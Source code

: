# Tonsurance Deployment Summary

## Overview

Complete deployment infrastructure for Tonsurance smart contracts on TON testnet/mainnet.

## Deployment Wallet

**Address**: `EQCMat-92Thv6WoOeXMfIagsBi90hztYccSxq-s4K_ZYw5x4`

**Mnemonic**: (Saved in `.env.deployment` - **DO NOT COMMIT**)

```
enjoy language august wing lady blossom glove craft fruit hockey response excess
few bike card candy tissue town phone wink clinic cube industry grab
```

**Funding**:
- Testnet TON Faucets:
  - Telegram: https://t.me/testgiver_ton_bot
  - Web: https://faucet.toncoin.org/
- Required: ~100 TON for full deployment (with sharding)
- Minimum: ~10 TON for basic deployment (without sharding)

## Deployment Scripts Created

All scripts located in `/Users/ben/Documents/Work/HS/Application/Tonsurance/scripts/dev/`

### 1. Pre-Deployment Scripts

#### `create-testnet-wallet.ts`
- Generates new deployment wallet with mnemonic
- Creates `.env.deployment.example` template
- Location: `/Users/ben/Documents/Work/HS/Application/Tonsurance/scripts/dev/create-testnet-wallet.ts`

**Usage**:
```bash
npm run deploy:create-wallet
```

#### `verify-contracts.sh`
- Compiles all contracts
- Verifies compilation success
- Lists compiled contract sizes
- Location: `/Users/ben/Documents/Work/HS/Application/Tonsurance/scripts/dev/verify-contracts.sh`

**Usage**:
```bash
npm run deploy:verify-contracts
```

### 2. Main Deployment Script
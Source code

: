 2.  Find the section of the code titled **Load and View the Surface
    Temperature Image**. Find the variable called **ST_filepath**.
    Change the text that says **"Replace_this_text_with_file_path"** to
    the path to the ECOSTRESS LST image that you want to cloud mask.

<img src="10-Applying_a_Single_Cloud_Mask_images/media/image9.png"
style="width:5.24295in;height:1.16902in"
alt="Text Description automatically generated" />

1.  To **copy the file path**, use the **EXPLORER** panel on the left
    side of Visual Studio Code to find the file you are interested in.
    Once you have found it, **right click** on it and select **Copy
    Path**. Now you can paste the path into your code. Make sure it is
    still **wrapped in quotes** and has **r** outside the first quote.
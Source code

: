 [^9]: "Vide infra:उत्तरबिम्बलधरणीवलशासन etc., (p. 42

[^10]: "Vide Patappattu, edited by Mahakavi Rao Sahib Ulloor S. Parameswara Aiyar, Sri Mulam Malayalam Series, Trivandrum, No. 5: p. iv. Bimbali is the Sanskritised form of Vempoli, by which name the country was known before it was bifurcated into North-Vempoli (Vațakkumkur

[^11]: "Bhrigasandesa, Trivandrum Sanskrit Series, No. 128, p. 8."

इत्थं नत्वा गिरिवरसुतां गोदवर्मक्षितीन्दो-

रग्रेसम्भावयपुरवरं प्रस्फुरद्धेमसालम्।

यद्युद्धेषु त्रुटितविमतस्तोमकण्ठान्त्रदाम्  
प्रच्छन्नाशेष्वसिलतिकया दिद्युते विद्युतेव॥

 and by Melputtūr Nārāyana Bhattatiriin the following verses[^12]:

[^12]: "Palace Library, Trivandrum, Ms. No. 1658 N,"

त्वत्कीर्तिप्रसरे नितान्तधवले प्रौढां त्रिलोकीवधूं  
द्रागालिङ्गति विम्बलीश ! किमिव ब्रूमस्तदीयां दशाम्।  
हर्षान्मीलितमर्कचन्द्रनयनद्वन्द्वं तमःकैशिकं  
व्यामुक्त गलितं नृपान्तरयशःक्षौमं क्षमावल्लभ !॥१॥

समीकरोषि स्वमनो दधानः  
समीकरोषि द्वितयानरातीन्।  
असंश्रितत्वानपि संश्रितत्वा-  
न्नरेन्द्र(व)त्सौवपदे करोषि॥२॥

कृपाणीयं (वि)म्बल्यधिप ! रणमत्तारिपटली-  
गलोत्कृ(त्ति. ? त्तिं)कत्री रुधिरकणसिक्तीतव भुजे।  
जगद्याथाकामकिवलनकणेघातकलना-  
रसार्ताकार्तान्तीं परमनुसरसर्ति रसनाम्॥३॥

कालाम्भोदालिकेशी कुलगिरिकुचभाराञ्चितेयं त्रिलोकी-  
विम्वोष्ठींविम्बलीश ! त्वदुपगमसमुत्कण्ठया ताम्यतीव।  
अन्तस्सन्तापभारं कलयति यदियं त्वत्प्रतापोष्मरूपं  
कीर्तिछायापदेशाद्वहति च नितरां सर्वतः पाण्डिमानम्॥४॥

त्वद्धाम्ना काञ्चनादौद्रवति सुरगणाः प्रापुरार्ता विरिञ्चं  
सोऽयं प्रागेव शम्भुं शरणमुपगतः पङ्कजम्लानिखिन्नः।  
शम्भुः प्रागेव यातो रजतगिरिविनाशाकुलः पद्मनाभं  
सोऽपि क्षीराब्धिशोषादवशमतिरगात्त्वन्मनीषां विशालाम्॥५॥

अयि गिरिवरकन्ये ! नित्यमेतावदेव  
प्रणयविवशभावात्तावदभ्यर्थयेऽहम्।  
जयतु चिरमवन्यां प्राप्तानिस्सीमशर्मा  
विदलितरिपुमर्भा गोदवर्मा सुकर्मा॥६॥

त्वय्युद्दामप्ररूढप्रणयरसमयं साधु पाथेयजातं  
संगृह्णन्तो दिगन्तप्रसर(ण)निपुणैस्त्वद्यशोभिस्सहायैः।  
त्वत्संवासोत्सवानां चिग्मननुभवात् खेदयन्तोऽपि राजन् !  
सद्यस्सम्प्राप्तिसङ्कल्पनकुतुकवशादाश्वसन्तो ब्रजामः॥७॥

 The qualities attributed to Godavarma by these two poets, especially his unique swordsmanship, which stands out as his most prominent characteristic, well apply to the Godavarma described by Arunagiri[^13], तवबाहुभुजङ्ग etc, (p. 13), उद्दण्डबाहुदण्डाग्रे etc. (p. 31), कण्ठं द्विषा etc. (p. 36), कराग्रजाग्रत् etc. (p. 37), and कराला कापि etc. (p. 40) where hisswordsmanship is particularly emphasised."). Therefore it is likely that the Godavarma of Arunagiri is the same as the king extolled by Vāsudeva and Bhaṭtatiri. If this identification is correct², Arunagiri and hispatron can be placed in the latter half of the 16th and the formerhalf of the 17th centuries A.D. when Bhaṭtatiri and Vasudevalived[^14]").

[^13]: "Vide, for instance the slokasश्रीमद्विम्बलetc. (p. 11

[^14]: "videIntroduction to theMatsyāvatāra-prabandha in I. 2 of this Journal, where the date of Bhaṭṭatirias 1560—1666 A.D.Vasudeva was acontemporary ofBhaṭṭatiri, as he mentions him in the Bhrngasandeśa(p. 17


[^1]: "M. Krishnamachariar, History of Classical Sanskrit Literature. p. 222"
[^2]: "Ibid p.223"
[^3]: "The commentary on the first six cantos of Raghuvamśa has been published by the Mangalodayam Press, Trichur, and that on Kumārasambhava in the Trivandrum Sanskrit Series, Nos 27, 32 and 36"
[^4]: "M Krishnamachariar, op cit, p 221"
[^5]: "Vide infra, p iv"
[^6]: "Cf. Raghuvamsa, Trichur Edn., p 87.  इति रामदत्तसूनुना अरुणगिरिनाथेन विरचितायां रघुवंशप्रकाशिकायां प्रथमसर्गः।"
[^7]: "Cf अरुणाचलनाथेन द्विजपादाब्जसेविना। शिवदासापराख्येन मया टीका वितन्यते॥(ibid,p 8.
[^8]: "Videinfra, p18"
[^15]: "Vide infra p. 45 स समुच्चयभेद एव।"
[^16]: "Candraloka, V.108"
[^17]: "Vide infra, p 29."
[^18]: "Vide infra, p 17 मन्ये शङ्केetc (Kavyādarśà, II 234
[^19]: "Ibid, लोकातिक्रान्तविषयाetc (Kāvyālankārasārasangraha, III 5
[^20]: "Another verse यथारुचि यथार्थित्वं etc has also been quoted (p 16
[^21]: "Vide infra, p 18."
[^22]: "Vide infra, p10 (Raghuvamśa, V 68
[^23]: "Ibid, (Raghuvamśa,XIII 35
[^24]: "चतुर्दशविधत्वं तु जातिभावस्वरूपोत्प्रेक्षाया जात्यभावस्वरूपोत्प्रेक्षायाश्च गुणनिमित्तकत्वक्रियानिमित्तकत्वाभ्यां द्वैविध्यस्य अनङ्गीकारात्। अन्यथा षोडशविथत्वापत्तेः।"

■ How to complete this task: When a line in the records contains the string "Documents", it counts; state how many lines count, with no other words.

■ Response: 3